Alors qu’on le rangeait du côté des vieilleries suintantes de bière et de gras, le thrash metal ne s’est jamais aussi bien porté que depuis quelques années. Et en 2020 nous avons été gâtés. Que ce soit Sepultura, Havok, Testament ou encore Annihilator, les gros du genre ne nous ont pas déçus. Mais dans ce monde de la veste en jeans et de la paire de sneakers, ceux-ci ne sont pas seuls. D’autres attendent, dans l’ombre, prêt à sortir les crocs. Et dans les groupes de qualité, mais dont on ne parle pas assez, Warbringer a décidé de montrer l’artillerie lourde en 2020 avec ce Weapons of Tomorrow.
Dans cet univers où se nichent les artistes dont la reconnaissance n’est à la mesure de leur talent, Warbringer avait assené quelques claques avec son précédent disque. Woe To The Vanquished, leur cinquième méfait datant de 2017, était leur premier au sein de Napalm Records et avait permis aux Américains d’acquérir, que ça soit via l’album ou les festivals européens, une plus grande renommée.
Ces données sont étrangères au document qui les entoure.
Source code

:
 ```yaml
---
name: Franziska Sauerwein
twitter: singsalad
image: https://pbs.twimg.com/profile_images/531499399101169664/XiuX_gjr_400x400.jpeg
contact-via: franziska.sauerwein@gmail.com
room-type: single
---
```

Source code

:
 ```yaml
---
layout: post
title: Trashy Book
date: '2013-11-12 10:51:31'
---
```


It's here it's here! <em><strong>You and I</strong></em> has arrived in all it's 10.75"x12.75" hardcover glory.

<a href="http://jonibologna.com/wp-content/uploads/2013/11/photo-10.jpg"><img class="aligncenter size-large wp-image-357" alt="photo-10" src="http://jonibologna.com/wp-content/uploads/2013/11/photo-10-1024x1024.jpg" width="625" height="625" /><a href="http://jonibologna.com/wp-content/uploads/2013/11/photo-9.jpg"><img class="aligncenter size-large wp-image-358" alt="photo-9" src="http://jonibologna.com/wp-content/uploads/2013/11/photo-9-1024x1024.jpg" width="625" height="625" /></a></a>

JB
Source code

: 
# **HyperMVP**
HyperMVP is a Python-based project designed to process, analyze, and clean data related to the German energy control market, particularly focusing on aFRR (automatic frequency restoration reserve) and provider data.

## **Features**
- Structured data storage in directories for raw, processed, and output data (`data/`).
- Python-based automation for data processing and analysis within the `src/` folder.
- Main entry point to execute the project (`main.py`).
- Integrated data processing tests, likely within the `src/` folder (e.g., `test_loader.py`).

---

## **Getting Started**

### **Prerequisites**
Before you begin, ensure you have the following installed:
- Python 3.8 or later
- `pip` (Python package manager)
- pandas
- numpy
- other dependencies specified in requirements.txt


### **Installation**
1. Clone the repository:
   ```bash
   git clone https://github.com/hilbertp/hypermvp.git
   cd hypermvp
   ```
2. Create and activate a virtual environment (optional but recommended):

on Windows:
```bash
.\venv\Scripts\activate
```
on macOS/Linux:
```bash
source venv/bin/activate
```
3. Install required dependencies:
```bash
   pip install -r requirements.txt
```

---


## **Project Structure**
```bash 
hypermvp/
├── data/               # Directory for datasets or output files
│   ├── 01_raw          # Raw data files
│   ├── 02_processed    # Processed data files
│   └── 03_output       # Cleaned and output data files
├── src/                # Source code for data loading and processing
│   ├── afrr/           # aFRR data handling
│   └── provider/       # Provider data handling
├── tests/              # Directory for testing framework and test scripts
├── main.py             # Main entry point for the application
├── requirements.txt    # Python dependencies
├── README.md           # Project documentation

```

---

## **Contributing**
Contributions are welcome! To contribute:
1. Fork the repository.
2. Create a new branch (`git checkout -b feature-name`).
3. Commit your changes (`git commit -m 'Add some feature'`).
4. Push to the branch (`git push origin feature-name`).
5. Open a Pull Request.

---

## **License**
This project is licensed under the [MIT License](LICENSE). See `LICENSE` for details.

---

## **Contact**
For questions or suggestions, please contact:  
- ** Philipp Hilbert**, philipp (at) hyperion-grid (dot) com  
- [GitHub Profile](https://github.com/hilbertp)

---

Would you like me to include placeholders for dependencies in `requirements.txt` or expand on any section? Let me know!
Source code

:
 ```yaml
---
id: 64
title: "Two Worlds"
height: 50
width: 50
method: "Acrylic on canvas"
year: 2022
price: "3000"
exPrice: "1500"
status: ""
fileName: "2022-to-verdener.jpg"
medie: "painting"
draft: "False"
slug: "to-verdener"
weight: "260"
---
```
Vous aimez le thrash quand il se fait incisif ? Warbringer aussi ! Vous aimez quand celui-ci se fait mélodique ? Ca tombe bien Warbringer aussi. Nourri d’une parfaite connaissance du style, le groupe américain emmené par son charismatique chanteur John Kevill est un carrefour. Carrefour des genres, des temps, des riffs et des mélodies, dès les premiers instants de "Firepower Kills", on sent tant la déférence au thrash que son envie de l’amener vers de nouveaux horizons.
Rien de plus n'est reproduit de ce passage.